На раковине в ванной комнате до сих пор стоит пустой флакон из-под одеколона «Брут» и пузырек с капсулами витамина Е. (Спун считал, что без витаминов он не может нормально трахаться). Отчего-то я не могу выбросить этот хлам, не могу даже сунуть его в чемодан и запихнуть в стенной шкаф. Не говоря уж о том, чтобы вывалить в мусорное ведро… Когда Спун заявился ко мне, сбежав с морской базы в Йокосуке, в обеих руках у него было по тяжеленному чемодану со всем его барахлом, уложенным с педантичной аккуратностью. Он деликатно позвонил в дверь. Я впустила его с предчувствием, что этот гость задержится основательно. Среди прочего в чемоданах обнаружилось плиток двадцать шоколада «Херши», которые он привез мне в подарок. Мне даже стало неловко — прилично ли принимать столь щедрое подношение, если человек всего лишь чуток погостит в моем доме?
Когда я впервые увидела Спуна в армейском клубе, он почему-то был при параде — в смокинге и в черном галстуке-бабочке. На фоне парней в матросских робах и джинсах, развязно лупивших по бильярдным шарам, он выглядел просто отпадно — франт франтом, ну просто до кретинизма. Пока мой парень, прижав пальцем к кию долларовую бумажку, азартно резался в бильярд, я исподтишка наблюдала за Спуном. Он держал бокал с коктейлем «Две семерки» («Бурбон» с «7-Up»), и мне померещилось, что в его руке плещется, стекая по черным пальцам, золотистый мед (сейчас, когда я вижу такие бокалы, мне кажется, что это больше похоже на склянку с мочой на анализ). Другую руку он засунул в карман брюк и беспрестанно поглаживал что-то. Сквозь ткань было видно, что пальцы у него длинные и тонкие. Они двигались без остановки, как будто Спун нежно трогал изнанку кармана. Я вдруг представила, как он с такой же непроницаемой физиономией гладит своими блудливыми пальцами мою киску — и кровь бросилась мне в лицо.

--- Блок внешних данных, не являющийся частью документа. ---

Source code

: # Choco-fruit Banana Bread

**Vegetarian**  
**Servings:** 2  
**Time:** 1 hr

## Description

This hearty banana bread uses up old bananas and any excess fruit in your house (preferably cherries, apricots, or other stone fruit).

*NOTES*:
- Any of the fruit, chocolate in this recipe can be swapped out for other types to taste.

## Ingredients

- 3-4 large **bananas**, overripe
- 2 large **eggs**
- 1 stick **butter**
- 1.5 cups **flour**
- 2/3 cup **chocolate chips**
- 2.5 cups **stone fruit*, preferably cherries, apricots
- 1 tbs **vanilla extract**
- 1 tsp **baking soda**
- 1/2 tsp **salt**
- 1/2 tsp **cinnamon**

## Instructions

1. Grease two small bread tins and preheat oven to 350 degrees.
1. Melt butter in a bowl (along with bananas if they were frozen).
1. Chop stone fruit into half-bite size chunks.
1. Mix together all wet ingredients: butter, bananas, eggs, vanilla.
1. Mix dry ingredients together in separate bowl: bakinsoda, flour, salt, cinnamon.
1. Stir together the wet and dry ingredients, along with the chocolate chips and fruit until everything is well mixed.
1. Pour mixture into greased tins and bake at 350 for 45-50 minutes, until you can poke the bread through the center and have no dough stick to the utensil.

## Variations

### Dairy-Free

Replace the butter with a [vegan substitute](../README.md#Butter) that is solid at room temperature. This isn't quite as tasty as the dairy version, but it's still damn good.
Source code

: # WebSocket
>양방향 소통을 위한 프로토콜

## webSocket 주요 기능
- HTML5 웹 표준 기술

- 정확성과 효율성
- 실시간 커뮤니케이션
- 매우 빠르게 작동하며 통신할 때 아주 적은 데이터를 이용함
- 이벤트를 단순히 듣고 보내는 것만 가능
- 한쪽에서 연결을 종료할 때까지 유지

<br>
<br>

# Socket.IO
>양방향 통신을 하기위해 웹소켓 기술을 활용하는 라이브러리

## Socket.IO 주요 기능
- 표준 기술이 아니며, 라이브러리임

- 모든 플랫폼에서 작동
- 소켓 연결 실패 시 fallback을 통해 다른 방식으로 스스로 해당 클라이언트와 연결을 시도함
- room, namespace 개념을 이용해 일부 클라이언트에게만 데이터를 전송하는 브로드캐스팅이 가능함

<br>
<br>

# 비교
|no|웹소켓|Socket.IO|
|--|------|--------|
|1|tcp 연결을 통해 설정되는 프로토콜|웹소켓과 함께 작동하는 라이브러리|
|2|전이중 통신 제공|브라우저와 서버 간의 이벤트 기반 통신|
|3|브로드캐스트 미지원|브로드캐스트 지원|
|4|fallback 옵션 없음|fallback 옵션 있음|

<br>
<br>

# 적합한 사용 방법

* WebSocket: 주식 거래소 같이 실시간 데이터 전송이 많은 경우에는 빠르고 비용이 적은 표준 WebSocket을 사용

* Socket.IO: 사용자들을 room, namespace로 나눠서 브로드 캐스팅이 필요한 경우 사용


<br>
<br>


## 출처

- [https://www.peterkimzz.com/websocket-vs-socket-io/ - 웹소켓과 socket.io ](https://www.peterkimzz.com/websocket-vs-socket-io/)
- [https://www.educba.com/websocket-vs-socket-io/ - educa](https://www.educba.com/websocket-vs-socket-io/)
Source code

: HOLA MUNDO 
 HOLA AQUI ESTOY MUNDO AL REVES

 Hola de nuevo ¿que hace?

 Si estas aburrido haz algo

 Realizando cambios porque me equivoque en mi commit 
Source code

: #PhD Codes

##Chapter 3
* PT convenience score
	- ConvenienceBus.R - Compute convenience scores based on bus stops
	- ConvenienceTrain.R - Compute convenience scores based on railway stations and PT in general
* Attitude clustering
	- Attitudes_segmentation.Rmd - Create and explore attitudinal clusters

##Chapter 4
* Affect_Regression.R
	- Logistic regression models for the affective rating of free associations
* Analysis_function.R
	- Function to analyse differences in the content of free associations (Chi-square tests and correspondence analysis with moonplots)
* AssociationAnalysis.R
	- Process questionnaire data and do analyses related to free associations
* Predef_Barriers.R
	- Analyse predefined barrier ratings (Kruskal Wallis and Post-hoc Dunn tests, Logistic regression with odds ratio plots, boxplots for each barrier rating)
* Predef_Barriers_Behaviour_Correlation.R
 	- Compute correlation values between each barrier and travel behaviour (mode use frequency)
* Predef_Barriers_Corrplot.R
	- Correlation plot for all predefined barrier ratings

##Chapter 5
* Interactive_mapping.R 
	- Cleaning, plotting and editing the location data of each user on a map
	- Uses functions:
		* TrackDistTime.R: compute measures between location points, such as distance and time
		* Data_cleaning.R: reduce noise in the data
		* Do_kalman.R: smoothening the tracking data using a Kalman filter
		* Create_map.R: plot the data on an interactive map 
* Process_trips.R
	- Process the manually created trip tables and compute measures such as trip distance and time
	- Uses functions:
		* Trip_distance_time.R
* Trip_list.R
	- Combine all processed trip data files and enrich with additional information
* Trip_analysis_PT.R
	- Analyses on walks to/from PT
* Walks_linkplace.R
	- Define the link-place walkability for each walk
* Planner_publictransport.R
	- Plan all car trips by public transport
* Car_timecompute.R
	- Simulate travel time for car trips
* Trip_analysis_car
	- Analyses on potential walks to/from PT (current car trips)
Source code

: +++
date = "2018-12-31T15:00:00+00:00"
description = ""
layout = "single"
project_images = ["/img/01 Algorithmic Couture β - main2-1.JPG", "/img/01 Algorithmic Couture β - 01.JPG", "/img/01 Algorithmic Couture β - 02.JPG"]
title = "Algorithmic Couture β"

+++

Наши взгляды встретились, и мне показалось, что он прочитал мои мысли. Я уставилась в пол. Когда я подняла глаза, он перехватил мой взгляд и показал глазами в сторону выхода. Я встала, как завороженная, сказала своему дружку, что иду в туалет, и вышла из зала. Спун уже поджидал меня за дверью, подпирая стену. Теперь он держал в карманах уже обе руки, так что видок у него был, как у настоящей шпаны.
Он потащил меня к самой дальней двери, на которой висела табличка «Вход воспрещен». Это была котельная. Внутри переплетались бесчисленные трубы, и пахло застоявшейся пылью.
Дверь со щелчком захлопнулась: я оказалась наедине со Спуном. Я подумала, что он хочет поговорить и раскрыла рот — спросить, о чем, собственно, но он, похоже, воспринял это как приглашение к действию, а, может, просто решил, что слова здесь вообще ни к чему. Раздвинув мои полуоткрытые губы, он насильно просунул мне в рот язык. Язык извивался, жил своей жизнью и доводил меня до исступления. Уже не владея собой, я вцепилась в смокинг Спуна и попыталась расстегнуть пуговицы на рубашке. Скорее, скорее вдохнуть запах этого тела! Но его язык и руки продолжали ощупывать, оглаживать меня, не останавливаясь ни на мгновение. А у меня так дрожали пальцы, что я никак не могла совладать с проклятыми пуговицами.